法令に触れないからと過信せず、バックカメラの併用や、透過率のバランスを考えた「安全第一」のカスタムを心がけましょう。
リアガラスについての疑問3:ひび割れがあるけど車検に通る?

ここでは、リアガラスのひびと車検の関係について見ていきましょう。
状態によっては通らない可能性がある
リアガラスにひび割れがある場合、そのままでは車検に通らない可能性が高いと考えておくべきでしょう。
安全運転義務の観点から、検査官が「走行中の振動で脱落する恐れがある」や「後方の確認に著しい支障がある」と判断すれば、不合格となります。
ひび割れの位置や大きさによって異なる
車検に通るかどうかは、ひびの場所や大きさによって異なる面もあります。
例えば、ガラスの端の方にあるごく小さな欠け(チッピング)で、運転席からの後方視認性に全く影響がないと判断されれば、問題にならないケースもあるかもしれません。

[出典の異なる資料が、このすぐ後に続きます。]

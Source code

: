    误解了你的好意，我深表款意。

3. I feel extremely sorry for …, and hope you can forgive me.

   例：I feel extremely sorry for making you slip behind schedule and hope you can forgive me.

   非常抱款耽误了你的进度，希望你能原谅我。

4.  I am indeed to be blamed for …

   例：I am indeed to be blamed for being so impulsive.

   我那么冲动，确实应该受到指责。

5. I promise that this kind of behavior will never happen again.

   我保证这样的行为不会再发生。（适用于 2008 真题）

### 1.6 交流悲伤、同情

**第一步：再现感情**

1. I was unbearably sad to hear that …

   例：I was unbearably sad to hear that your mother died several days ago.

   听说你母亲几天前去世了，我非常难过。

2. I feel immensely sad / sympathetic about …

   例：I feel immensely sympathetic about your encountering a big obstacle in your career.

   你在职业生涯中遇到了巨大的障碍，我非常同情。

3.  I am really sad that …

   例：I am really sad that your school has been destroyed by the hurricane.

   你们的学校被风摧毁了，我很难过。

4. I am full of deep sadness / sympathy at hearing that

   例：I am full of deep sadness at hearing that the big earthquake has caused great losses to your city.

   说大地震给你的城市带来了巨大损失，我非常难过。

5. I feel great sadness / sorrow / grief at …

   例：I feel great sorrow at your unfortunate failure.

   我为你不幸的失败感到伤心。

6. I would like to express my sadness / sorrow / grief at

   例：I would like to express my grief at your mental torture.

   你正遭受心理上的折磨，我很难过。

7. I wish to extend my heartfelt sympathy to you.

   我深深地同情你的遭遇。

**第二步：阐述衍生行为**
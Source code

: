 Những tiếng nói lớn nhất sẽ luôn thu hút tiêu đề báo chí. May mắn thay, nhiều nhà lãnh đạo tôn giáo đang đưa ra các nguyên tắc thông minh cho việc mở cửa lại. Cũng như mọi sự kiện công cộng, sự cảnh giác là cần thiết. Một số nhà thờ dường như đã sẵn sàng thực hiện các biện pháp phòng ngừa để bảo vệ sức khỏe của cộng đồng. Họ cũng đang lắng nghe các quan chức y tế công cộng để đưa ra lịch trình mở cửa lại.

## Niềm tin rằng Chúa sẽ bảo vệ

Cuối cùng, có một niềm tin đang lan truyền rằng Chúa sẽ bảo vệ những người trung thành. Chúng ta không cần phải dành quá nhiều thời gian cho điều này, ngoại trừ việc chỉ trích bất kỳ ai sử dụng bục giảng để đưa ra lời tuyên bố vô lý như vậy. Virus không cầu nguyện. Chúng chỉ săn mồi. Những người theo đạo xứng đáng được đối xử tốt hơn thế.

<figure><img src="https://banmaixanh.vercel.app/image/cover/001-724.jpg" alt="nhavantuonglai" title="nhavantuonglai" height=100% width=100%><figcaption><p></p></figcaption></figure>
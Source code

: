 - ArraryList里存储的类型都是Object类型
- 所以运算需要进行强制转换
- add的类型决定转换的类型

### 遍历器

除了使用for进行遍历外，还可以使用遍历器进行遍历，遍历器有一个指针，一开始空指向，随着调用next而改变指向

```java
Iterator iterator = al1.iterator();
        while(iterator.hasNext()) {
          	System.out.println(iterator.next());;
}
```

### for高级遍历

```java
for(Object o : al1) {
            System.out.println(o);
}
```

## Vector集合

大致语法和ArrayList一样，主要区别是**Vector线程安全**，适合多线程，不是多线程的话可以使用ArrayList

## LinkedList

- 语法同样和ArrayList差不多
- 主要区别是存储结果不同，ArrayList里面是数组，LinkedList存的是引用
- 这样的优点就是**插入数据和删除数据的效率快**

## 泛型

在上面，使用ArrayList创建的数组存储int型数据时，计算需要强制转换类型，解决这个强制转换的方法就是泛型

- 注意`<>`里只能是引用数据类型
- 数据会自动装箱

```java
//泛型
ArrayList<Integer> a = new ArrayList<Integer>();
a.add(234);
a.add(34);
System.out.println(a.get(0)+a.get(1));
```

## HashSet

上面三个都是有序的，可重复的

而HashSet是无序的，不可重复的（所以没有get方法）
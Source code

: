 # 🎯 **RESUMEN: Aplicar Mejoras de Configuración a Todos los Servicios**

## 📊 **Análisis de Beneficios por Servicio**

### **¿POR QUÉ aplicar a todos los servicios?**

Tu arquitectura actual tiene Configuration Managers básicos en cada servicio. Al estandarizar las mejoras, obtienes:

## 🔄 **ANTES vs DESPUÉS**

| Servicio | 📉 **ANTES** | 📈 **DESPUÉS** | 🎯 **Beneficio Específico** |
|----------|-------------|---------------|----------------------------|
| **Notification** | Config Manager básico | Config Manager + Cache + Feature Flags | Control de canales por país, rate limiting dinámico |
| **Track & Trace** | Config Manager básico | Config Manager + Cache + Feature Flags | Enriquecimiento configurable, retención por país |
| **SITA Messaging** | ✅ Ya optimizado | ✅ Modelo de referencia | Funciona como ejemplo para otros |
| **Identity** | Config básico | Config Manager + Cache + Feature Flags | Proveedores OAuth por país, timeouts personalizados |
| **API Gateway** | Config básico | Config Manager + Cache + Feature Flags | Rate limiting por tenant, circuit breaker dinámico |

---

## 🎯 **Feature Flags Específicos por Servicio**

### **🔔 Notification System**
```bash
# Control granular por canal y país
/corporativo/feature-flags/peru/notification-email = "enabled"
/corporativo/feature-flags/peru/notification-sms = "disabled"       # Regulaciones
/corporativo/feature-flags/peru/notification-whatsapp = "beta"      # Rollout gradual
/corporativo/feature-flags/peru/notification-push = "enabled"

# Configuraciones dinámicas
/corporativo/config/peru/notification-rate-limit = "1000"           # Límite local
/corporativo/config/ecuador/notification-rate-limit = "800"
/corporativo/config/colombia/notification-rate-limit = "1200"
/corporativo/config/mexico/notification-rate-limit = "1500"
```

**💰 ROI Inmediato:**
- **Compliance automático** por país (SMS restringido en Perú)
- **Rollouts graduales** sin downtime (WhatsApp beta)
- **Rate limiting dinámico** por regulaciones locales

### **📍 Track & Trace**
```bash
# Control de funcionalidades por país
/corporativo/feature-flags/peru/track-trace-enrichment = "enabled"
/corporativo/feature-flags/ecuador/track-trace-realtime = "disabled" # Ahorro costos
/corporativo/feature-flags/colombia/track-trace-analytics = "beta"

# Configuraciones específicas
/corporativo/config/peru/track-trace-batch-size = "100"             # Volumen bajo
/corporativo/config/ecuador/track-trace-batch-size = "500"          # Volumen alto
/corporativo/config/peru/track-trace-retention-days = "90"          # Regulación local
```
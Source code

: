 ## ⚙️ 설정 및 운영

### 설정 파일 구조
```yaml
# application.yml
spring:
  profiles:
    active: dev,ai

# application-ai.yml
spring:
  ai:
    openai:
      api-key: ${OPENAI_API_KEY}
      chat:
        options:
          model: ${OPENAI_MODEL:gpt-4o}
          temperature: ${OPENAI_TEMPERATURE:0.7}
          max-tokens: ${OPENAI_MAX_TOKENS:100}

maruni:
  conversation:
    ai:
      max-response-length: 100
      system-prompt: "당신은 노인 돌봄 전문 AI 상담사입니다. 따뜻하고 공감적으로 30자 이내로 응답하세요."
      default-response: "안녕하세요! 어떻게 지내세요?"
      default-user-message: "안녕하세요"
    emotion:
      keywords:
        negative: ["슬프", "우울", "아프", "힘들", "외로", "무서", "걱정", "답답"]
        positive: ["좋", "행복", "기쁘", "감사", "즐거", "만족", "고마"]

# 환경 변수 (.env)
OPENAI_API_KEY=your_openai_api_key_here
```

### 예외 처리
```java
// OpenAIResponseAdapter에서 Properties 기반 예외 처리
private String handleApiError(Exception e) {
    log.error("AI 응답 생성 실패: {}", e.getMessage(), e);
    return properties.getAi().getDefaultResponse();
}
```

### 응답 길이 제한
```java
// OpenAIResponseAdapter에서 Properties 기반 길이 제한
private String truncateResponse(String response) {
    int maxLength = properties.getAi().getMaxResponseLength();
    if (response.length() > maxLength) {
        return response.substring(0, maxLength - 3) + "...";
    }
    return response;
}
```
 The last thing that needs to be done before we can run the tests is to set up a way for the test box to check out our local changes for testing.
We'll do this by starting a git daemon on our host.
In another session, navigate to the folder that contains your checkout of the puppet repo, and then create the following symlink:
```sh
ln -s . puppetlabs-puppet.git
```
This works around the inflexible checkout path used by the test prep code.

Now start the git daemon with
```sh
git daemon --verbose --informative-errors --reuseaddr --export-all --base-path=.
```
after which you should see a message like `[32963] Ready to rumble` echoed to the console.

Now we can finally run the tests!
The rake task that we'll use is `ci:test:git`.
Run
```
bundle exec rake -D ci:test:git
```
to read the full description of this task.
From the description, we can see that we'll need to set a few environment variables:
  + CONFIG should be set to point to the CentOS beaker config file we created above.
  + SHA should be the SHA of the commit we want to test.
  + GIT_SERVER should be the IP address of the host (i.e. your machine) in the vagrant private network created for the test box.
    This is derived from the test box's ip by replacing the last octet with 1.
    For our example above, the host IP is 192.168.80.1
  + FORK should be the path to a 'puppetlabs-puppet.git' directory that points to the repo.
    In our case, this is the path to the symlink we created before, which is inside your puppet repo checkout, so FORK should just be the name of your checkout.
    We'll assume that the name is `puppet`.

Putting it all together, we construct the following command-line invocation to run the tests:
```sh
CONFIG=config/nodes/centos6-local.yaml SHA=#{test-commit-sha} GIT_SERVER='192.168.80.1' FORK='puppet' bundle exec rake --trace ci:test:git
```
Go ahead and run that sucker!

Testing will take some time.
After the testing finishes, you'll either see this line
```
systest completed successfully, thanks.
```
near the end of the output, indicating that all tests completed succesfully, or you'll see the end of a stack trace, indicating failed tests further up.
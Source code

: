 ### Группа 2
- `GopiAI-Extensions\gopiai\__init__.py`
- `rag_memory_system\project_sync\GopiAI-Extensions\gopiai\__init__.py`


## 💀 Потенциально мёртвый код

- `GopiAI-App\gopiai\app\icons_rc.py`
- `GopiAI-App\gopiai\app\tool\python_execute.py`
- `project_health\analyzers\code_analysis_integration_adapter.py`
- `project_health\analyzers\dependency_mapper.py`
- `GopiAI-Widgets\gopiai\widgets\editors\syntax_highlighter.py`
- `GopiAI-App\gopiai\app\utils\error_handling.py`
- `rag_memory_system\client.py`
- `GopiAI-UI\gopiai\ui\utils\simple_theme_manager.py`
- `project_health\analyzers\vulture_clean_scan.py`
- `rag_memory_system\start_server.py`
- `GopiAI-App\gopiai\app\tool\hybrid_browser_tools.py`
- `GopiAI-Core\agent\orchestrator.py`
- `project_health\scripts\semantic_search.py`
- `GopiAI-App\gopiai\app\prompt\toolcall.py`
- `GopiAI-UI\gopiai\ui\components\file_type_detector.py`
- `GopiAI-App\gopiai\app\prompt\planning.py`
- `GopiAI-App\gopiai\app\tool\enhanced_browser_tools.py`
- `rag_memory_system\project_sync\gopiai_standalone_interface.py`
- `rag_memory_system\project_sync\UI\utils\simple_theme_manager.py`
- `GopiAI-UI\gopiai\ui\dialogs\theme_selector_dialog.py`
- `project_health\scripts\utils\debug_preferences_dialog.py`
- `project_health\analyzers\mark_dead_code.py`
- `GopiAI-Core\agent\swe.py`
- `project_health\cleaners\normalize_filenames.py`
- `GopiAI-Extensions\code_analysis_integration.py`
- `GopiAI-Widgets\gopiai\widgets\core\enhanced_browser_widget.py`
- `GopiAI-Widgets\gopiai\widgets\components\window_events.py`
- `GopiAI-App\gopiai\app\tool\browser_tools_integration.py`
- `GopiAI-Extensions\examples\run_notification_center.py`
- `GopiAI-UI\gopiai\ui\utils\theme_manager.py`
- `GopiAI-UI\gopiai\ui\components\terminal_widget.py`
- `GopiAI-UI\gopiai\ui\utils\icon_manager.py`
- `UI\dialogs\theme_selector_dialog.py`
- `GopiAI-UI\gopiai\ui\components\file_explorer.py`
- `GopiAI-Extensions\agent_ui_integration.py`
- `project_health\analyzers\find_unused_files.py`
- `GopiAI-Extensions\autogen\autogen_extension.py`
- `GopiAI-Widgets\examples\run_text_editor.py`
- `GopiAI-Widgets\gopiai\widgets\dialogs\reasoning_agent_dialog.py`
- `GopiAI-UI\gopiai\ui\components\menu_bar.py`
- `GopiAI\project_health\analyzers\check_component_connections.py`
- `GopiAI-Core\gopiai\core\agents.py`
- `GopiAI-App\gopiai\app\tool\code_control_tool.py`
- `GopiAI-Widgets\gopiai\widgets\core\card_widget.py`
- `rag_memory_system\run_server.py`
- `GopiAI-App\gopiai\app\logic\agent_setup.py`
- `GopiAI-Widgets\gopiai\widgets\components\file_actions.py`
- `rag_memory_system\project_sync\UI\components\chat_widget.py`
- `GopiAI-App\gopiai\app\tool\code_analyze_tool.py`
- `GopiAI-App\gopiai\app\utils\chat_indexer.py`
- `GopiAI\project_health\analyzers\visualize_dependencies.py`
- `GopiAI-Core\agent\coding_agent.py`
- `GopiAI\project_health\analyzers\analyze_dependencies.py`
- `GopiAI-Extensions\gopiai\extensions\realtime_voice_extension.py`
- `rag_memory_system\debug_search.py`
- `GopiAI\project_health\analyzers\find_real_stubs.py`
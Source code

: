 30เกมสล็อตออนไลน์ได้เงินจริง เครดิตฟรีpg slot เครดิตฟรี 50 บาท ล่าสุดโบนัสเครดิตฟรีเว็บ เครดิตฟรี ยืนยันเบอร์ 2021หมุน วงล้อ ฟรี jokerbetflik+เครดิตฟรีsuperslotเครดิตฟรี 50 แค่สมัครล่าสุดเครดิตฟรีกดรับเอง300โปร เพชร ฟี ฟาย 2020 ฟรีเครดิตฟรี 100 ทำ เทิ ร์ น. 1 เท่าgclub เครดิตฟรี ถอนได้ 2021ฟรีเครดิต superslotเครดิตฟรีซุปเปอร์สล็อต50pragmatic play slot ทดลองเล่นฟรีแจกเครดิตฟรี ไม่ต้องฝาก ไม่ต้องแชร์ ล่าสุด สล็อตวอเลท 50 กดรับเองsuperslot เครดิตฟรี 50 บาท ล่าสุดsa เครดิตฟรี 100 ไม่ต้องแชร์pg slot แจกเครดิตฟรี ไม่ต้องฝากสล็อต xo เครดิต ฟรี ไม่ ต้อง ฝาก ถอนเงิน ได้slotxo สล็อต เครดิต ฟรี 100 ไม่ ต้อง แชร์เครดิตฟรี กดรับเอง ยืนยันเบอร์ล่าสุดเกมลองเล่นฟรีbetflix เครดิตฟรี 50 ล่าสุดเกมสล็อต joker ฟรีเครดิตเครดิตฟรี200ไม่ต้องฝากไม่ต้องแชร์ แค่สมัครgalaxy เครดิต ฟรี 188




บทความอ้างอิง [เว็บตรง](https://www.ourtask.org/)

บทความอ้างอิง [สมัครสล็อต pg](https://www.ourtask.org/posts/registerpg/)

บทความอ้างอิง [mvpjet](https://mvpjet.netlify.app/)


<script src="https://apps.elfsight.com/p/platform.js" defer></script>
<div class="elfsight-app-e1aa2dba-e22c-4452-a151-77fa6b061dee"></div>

ただしリアガラスのひびの判断は検査員の裁量によるため、通るかどうかは検査員の判断しだい、という面もあります。
車検に通ってもリスクがあれば修理が必要
仮に車検をパスできたとしても、ひびがあるリアガラスを放置し続けることには大きなリスクが伴います。
車のボディは走行中常に振動を受けており、そのストレスはガラスにも伝わっています。
小さなヒビでも振動はもちろん、真夏の炎天下や冬場のデフォッガー使用による急激な温度変化が引き金となり、走行中に突然ガラスが砕け散る可能性が否定できません。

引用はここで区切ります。